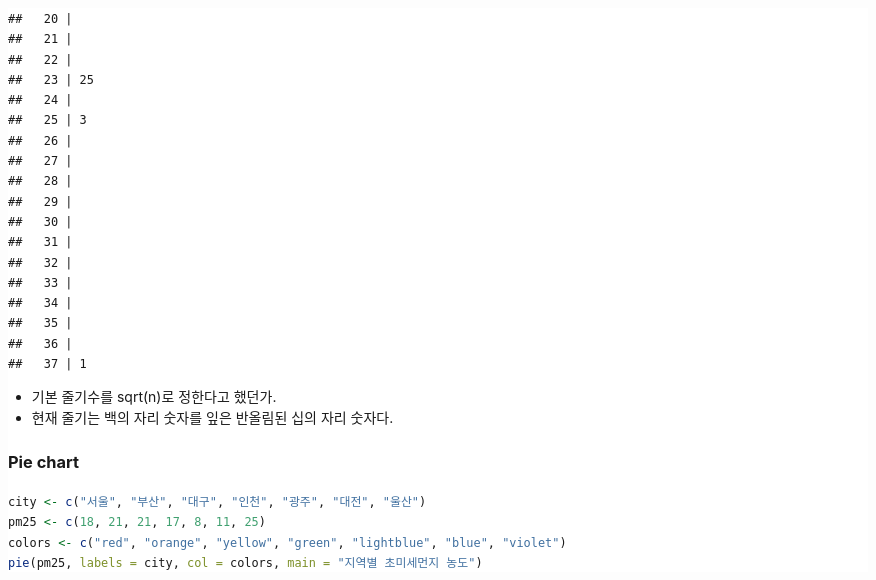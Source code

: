     ##   20 | 
    ##   21 | 
    ##   22 | 
    ##   23 | 25
    ##   24 | 
    ##   25 | 3
    ##   26 | 
    ##   27 | 
    ##   28 | 
    ##   29 | 
    ##   30 | 
    ##   31 | 
    ##   32 | 
    ##   33 | 
    ##   34 | 
    ##   35 | 
    ##   36 | 
    ##   37 | 1

  - 기본 줄기수를 sqrt(n)로 정한다고 했던가.
  - 현재 줄기는 백의 자리 숫자를 잎은 반올림된 십의 자리 숫자다.

### Pie chart

``` r
city <- c("서울", "부산", "대구", "인천", "광주", "대전", "울산")
pm25 <- c(18, 21, 21, 17, 8, 11, 25)
colors <- c("red", "orange", "yellow", "green", "lightblue", "blue", "violet")
pie(pm25, labels = city, col = colors, main = "지역별 초미세먼지 농도")
```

> _What to do_
If a line in the data above holds the string "colors", copy it.

> _Exercise solution_
colors <- c("red", "orange", "yellow", "green", "lightblue", "blue", "violet")
pie(pm25, labels = city, col = colors, main = "지역별 초미세먼지 농도")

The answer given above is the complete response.